──────── Data

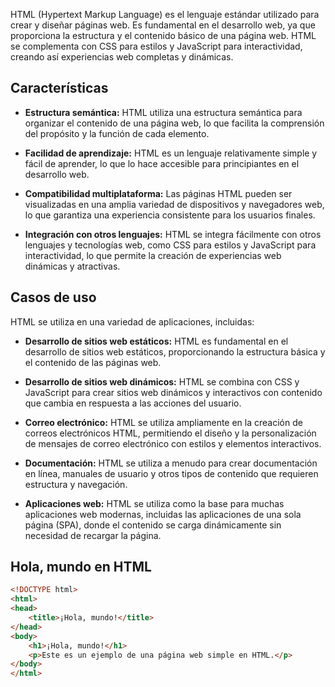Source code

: HTML (Hypertext Markup Language) es el lenguaje estándar utilizado para crear y diseñar páginas web. Es fundamental en el desarrollo web, ya que proporciona la estructura y el contenido básico de una página web. HTML se complementa con CSS para estilos y JavaScript para interactividad, creando así experiencias web completas y dinámicas.

## Características

- **Estructura semántica:** HTML utiliza una estructura semántica para organizar el contenido de una página web, lo que facilita la comprensión del propósito y la función de cada elemento.

- **Facilidad de aprendizaje:** HTML es un lenguaje relativamente simple y fácil de aprender, lo que lo hace accesible para principiantes en el desarrollo web.

- **Compatibilidad multiplataforma:** Las páginas HTML pueden ser visualizadas en una amplia variedad de dispositivos y navegadores web, lo que garantiza una experiencia consistente para los usuarios finales.

- **Integración con otros lenguajes:** HTML se integra fácilmente con otros lenguajes y tecnologías web, como CSS para estilos y JavaScript para interactividad, lo que permite la creación de experiencias web dinámicas y atractivas.

## Casos de uso

HTML se utiliza en una variedad de aplicaciones, incluidas:

- **Desarrollo de sitios web estáticos:** HTML es fundamental en el desarrollo de sitios web estáticos, proporcionando la estructura básica y el contenido de las páginas web.

- **Desarrollo de sitios web dinámicos:** HTML se combina con CSS y JavaScript para crear sitios web dinámicos y interactivos con contenido que cambia en respuesta a las acciones del usuario.

- **Correo electrónico:** HTML se utiliza ampliamente en la creación de correos electrónicos HTML, permitiendo el diseño y la personalización de mensajes de correo electrónico con estilos y elementos interactivos.

- **Documentación:** HTML se utiliza a menudo para crear documentación en línea, manuales de usuario y otros tipos de contenido que requieren estructura y navegación.

- **Aplicaciones web:** HTML se utiliza como la base para muchas aplicaciones web modernas, incluidas las aplicaciones de una sola página (SPA), donde el contenido se carga dinámicamente sin necesidad de recargar la página.

## Hola, mundo en HTML

```html
<!DOCTYPE html>
<html>
<head>
    <title>¡Hola, mundo!</title>
</head>
<body>
    <h1>¡Hola, mundo!</h1>
    <p>Este es un ejemplo de una página web simple en HTML.</p>
</body>
</html>
```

────────────────

**What you are asked to do**
What you return should match the records line for line, minus the pictures.

**Output for this task**
Source code

: HTML (Hypertext Markup Language) es el lenguaje estándar utilizado para crear y diseñar páginas web. Es fundamental en el desarrollo web, ya que proporciona la estructura y el contenido básico de una página web. HTML se complementa con CSS para estilos y JavaScript para interactividad, creando así experiencias web completas y dinámicas.

## Características

- **Estructura semántica:** HTML utiliza una estructura semántica para organizar el contenido de una página web, lo que facilita la comprensión del propósito y la función de cada elemento.

- **Facilidad de aprendizaje:** HTML es un lenguaje relativamente simple y fácil de aprender, lo que lo hace accesible para principiantes en el desarrollo web.

- **Compatibilidad multiplataforma:** Las páginas HTML pueden ser visualizadas en una amplia variedad de dispositivos y navegadores web, lo que garantiza una experiencia consistente para los usuarios finales.

- **Integración con otros lenguajes:** HTML se integra fácilmente con otros lenguajes y tecnologías web, como CSS para estilos y JavaScript para interactividad, lo que permite la creación de experiencias web dinámicas y atractivas.

## Casos de uso

HTML se utiliza en una variedad de aplicaciones, incluidas:

- **Desarrollo de sitios web estáticos:** HTML es fundamental en el desarrollo de sitios web estáticos, proporcionando la estructura básica y el contenido de las páginas web.

- **Desarrollo de sitios web dinámicos:** HTML se combina con CSS y JavaScript para crear sitios web dinámicos y interactivos con contenido que cambia en respuesta a las acciones del usuario.

- **Correo electrónico:** HTML se utiliza ampliamente en la creación de correos electrónicos HTML, permitiendo el diseño y la personalización de mensajes de correo electrónico con estilos y elementos interactivos.

- **Documentación:** HTML se utiliza a menudo para crear documentación en línea, manuales de usuario y otros tipos de contenido que requieren estructura y navegación.

- **Aplicaciones web:** HTML se utiliza como la base para muchas aplicaciones web modernas, incluidas las aplicaciones de una sola página (SPA), donde el contenido se carga dinámicamente sin necesidad de recargar la página.

## Hola, mundo en HTML

```html
<!DOCTYPE html>
<html>
<head>
    <title>¡Hola, mundo!</title>
</head>
<body>
    <h1>¡Hola, mundo!</h1>
    <p>Este es un ejemplo de una página web simple en HTML.</p>
</body>
</html>
```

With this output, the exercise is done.